Para Henrique, “mais grave” do que não conseguir comprar casa é “a falta de alternativas para arrendar”. Dá exemplos do “absurdo” que é existir apartamentos T1 acima dos 1.200 euros em Lisboa. “Impedem logo que alguém possa viver sozinho. Obrigam-nos a partilhar casa, a viver em família, mesmo quando isso não é um objetivo. Conheço pessoas que estão separadas, mas que vivem na mesma casa porque não têm outra alternativa”.
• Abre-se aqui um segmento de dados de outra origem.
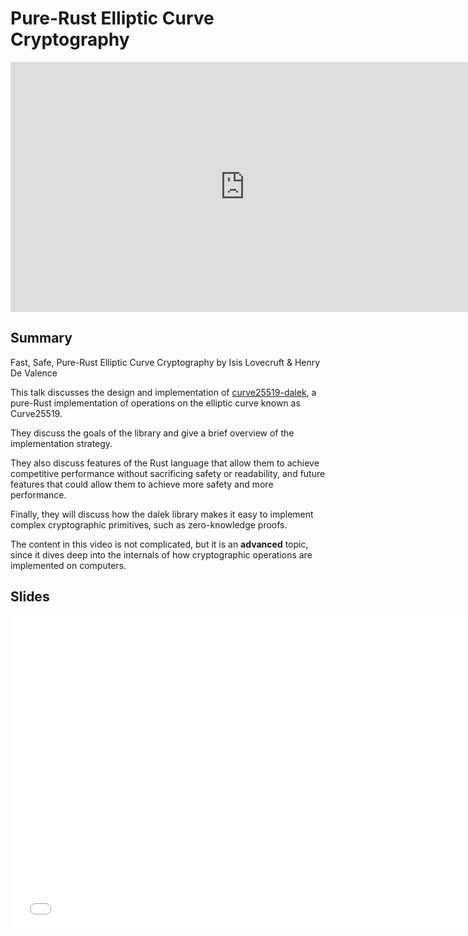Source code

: # Pure-Rust Elliptic Curve Cryptography

<iframe width="750" height="400" src="https://www.youtube-nocookie.com/embed/tH_pdYyqK4o" frameborder="0" allow="accelerometer; autoplay; encrypted-media; gyroscope; picture-in-picture" allowfullscreen></iframe>

## Summary

Fast, Safe, Pure-Rust Elliptic Curve Cryptography by Isis Lovecruft & Henry De Valence

This talk discusses the design and implementation of
[curve25519-dalek](https://github.com/dalek-cryptography/curve25519-dalek), a pure-Rust implementation of operations on
the elliptic curve known as Curve25519.

They discuss the goals of the library and give a brief overview of the implementation strategy.

They also discuss features of the Rust language that allow them to achieve competitive performance without sacrificing
safety or readability, and future features that could allow them to achieve more safety and more performance.

Finally, they will discuss how the dalek library makes it easy to implement complex cryptographic primitives, such as
zero-knowledge proofs.

The content in this video is not complicated, but it is an **advanced** topic, since it dives deep into the internals of
how cryptographic operations are implemented on computers.


## Slides

<embed src="Fast Safe Pure-Rust Elliptic Curve Cryptography (Slides).pdf" 
type="application/pdf" width="750" height="500" />

<br>
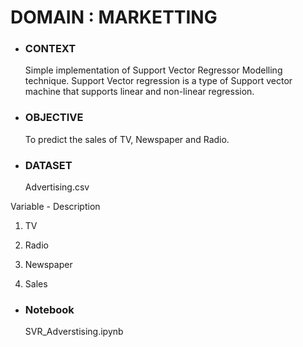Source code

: # DOMAIN : MARKETTING 

- ### CONTEXT 
  Simple implementation of Support Vector Regressor Modelling technique. Support Vector regression is a type of Support vector machine that supports
  linear and non-linear regression.

- ### OBJECTIVE
  To predict the sales of TV, Newspaper and Radio.


- ### DATASET
  Advertising.csv

Variable - Description 

1. TV

2. Radio

3. Newspaper

4. Sales

- ### Notebook
  SVR_Adverstising.ipynb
Henrique deixa duas sugestões para quem manda: alargar a isenção de IMT até aos 40 anos – “isto tem de ir a par e passo com a idade da reforma e a esperança média de vida” – e colocar no mercado “as casas que estão abandonadas”. “Têm de parar de dizer aos cidadãos que não há oferta”.
Henrique gostava de comprar casa, mas subida dos preços tira-lhe a esperança (DR)
Nuno Lopes, 35 anos, operador de laboratório de fotografia, Lisboa
Nuno ouve o tiquetaque todos os dias a ressoar-lhe na cabeça. Tem 35 anos, feitos em março. Ainda lhe restam uns meses para estar abrangido pelas medidas para a habitação que o Governo lançou para os jovens. Ter uma casa própria, repete, seria uma “paz de espírito”.
“Mas, do que vejo de valores de casas, seria impossível. Não tenho margem para o fazer. Mesmo com as medidas, é tudo muito caro. É mesmo uma corrida contra o tempo. Tenho visto pessoas que estão no limite, sem posses para o fazer, a endividarem-se para conseguir fazer a compra antes dos 35 anos”.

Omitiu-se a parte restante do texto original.